In un percorso psicologico, molte persone arrivano con l’idea di “aggiustarsi”, quasi come se fossero rotte. Ma lo scopo della psicoterapia non è eliminare ciò che ha fatto soffrire: è dare senso, luce e valore anche a ciò che ha ferito.

Il terapeuta accompagna la persona nel ricostruire una narrazione di sé che includa anche le fragilità, ma senza vergogna. Come l’artigiano che con pazienza unisce i frammenti, la psicoterapia cuce insieme esperienze e vissuti, restituendo un’immagine integrata, forte, vera.

Una lezione anche per le relazioni

Il Kintsugi può essere applicato anche alle relazioni umane. Legami spezzati, conflitti, perdite di fiducia possono essere ricostruiti, non cancellando l’errore, ma attraversandolo insieme. È la scelta di non negare la ferita, ma di accoglierla e impreziosirla con la cura, la responsabilità e il tempo.

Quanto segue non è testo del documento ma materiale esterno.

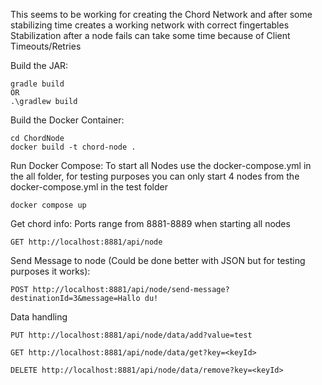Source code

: This seems to be working for creating the Chord Network and after some stabilizing time creates a working network with correct fingertables
Stabilization after a node fails can take some time because of Client Timeouts/Retries

Build the JAR:
```
gradle build
OR
.\gradlew build
```

Build the Docker Container:
```
cd ChordNode
docker build -t chord-node .
```

Run Docker Compose:
To start all Nodes use the docker-compose.yml in the all folder, for testing purposes you can only start 4 nodes from the docker-compose.yml in the test folder

```
docker compose up
```


Get chord info:
Ports range from 8881-8889 when starting all nodes
```
GET http://localhost:8881/api/node
```

Send Message to node (Could be done better with JSON but for testing purposes it works):
```
POST http://localhost:8881/api/node/send-message?destinationId=3&message=Hallo du!
```

Data handling
```
PUT http://localhost:8881/api/node/data/add?value=test
```
```
GET http://localhost:8881/api/node/data/get?key=<keyId>
```
```
DELETE http://localhost:8881/api/node/data/remove?key=<keyId>
```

Essere Kintsugi ogni giorno

Essere “Kintsugi” significa accettare la vulnerabilità come parte della propria bellezza. In un’epoca in cui si rincorre l’apparenza, il successo, la maschera, il Kintsugi ci riporta a una dimensione più autentica: la forza delle persone risiede anche nelle loro crepe. E la luce può passare proprio da lì.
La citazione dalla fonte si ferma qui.